ACTIVITY
Quote the records beneath, complete and exact. Leave out images.

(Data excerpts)
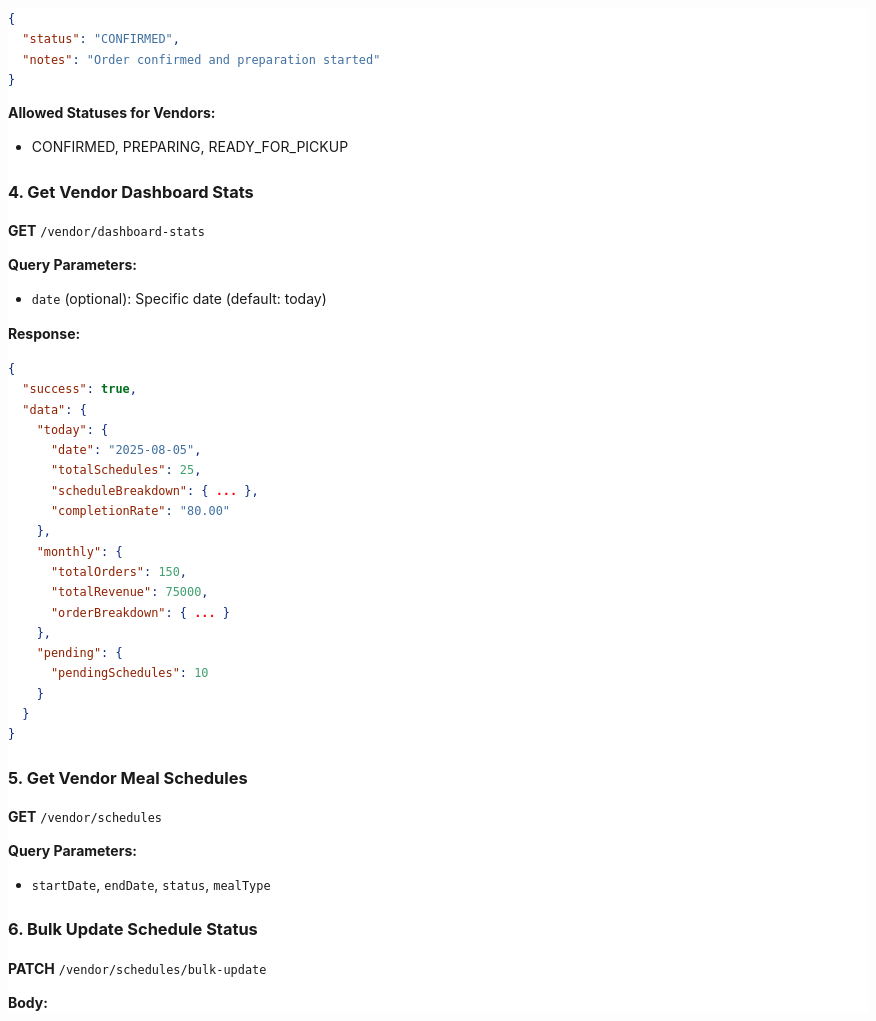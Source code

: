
 ```json
{
  "status": "CONFIRMED",
  "notes": "Order confirmed and preparation started"
}
```

**Allowed Statuses for Vendors:**

- CONFIRMED, PREPARING, READY_FOR_PICKUP

### 4. Get Vendor Dashboard Stats

**GET** `/vendor/dashboard-stats`

**Query Parameters:**

- `date` (optional): Specific date (default: today)

**Response:**

```json
{
  "success": true,
  "data": {
    "today": {
      "date": "2025-08-05",
      "totalSchedules": 25,
      "scheduleBreakdown": { ... },
      "completionRate": "80.00"
    },
    "monthly": {
      "totalOrders": 150,
      "totalRevenue": 75000,
      "orderBreakdown": { ... }
    },
    "pending": {
      "pendingSchedules": 10
    }
  }
}
```

### 5. Get Vendor Meal Schedules

**GET** `/vendor/schedules`

**Query Parameters:**

- `startDate`, `endDate`, `status`, `mealType`

### 6. Bulk Update Schedule Status

**PATCH** `/vendor/schedules/bulk-update`

**Body:**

WRITTEN ANSWER
Source code

:
 ```json
{
  "status": "CONFIRMED",
  "notes": "Order confirmed and preparation started"
}
```

**Allowed Statuses for Vendors:**

- CONFIRMED, PREPARING, READY_FOR_PICKUP

### 4. Get Vendor Dashboard Stats

**GET** `/vendor/dashboard-stats`

**Query Parameters:**

- `date` (optional): Specific date (default: today)

**Response:**

```json
{
  "success": true,
  "data": {
    "today": {
      "date": "2025-08-05",
      "totalSchedules": 25,
      "scheduleBreakdown": { ... },
      "completionRate": "80.00"
    },
    "monthly": {
      "totalOrders": 150,
      "totalRevenue": 75000,
      "orderBreakdown": { ... }
    },
    "pending": {
      "pendingSchedules": 10
    }
  }
}
```

### 5. Get Vendor Meal Schedules

**GET** `/vendor/schedules`

**Query Parameters:**

- `startDate`, `endDate`, `status`, `mealType`

### 6. Bulk Update Schedule Status

**PATCH** `/vendor/schedules/bulk-update`

**Body:**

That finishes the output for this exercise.